The company said on Wednesday it ended the third quarter with slightly more than 223 million subscribers worldwide, up some 2.4 million, after seeing subscriber ranks ebb during the first half of the year.
Netflix shares shot up more than 14 percent in after hours trading to $275 on the earnings news.
“Well, thank God we’re done with shrinking quarters,” Netflix co-chief executive said during an earnings call.
“We’re back to the positivity; we’ve got to pick up the momentum.”
The turn-around in subscriber growth comes as Netflix is poised to debut a subscription option subsidised by ads in November across a dozen countries.
The new “Basic with Ads” subscriptions will be priced at $6.99 in the United States — three dollars less than a no-ads basic option, Netflix chief operating officer Greg Peters said in a briefing.
“The timing is great because we really are at this pivotal moment in the entertainment industry and evolution of that industry,” Peters said.
“Now streaming has surpassed both broadcast and cable for total TV time in the United States.”
Netflix expects to add another 4.5 million subscribers in the final quarter of this year.

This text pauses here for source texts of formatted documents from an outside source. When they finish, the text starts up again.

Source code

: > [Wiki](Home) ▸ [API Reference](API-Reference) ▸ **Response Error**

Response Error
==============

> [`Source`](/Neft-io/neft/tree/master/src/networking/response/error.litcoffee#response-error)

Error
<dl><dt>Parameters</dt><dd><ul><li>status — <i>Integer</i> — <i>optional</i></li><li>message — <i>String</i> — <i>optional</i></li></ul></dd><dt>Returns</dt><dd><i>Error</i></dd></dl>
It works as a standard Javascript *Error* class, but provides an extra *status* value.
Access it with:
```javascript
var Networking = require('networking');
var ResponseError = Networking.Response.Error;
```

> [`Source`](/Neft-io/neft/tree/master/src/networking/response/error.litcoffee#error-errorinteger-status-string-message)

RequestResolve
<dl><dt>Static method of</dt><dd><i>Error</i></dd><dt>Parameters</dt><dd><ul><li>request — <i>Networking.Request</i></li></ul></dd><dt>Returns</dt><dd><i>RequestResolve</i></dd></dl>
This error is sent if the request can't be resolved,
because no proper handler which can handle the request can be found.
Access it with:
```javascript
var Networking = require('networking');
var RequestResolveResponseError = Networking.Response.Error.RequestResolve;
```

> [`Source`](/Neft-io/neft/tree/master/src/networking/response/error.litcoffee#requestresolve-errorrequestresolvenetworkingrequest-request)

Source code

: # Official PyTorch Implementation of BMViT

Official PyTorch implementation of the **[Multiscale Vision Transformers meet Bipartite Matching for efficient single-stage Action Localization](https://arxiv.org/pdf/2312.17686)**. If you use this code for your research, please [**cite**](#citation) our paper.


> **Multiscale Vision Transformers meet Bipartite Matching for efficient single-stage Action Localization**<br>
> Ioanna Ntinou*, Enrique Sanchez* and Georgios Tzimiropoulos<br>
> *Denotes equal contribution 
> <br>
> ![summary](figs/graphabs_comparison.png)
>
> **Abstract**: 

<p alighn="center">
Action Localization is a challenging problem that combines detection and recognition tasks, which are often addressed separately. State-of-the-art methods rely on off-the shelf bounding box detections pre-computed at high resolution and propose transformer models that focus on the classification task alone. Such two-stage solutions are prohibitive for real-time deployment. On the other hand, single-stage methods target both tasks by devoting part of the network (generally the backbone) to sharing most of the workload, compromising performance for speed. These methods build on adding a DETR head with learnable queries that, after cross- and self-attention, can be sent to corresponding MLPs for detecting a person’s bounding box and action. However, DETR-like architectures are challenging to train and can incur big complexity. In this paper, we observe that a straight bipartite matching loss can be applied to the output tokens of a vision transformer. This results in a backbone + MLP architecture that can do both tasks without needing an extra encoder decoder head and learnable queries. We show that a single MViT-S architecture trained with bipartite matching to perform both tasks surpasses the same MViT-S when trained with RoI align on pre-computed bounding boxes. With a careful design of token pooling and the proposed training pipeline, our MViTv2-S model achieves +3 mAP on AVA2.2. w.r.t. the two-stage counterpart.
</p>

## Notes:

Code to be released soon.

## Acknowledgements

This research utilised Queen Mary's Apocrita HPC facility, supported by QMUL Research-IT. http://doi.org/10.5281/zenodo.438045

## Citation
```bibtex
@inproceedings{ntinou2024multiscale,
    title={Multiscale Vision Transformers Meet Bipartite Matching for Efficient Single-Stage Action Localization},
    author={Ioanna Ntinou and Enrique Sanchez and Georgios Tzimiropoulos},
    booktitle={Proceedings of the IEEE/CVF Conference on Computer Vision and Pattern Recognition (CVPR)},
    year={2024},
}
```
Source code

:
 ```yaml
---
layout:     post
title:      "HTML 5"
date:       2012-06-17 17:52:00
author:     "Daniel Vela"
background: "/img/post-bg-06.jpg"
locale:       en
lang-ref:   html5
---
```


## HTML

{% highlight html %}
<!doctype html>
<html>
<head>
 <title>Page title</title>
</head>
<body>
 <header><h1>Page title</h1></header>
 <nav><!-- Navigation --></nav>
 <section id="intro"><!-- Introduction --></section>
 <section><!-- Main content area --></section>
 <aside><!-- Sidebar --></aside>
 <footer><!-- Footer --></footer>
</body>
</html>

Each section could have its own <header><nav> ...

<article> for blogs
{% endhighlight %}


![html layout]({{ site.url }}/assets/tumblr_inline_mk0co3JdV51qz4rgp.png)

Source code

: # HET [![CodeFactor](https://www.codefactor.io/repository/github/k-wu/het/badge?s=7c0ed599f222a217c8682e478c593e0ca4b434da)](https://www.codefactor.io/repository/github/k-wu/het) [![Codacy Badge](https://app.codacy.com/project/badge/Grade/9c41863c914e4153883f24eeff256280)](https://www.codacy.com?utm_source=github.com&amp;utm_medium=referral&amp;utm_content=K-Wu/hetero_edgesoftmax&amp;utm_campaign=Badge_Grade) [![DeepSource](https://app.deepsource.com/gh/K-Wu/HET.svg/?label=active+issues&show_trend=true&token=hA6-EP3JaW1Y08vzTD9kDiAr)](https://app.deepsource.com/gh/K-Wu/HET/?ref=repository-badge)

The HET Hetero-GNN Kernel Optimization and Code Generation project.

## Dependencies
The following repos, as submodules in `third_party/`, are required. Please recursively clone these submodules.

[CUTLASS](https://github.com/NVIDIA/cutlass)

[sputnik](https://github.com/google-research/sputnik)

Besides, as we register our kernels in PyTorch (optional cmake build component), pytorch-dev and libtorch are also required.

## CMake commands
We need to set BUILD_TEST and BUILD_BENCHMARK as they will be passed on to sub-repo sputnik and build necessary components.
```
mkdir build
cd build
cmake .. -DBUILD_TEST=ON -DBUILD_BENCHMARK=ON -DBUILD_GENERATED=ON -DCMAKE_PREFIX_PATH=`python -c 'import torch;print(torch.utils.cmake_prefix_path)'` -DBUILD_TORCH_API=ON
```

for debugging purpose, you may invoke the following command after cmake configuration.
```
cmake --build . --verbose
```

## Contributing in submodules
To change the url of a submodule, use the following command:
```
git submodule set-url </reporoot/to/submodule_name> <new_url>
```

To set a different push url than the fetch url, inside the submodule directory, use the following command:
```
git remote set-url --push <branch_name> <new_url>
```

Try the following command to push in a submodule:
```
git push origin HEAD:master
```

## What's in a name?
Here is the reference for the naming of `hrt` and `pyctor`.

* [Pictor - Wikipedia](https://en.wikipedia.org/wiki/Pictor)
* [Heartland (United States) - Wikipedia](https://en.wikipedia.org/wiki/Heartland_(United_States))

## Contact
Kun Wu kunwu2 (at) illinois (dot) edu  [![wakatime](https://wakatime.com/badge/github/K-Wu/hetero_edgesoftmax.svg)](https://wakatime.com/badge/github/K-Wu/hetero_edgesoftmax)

“Although international growth continues, the US video streaming market is hitting its ceiling for subscribers,” said Third Bridge analyst Jamie Lumley.
“After periods of rapid expansion and extraordinary spending, Netflix, Disney and their competitive set will soon be forced to focus on improving margins and cutting back on content spending.”
Netflix said in a letter to shareholders that it believes its competitors have been losing money as they invest heavily to win audiences.
Netflix reported a quarterly profit of $1.4 billion on revenue of $7.9 billion – a net income slightly less than in the same period a year ago when it brought in more money.
Netflix plans to hold steady with spending some $17 billion a year on content, said co-chief executive Ted Sarandos.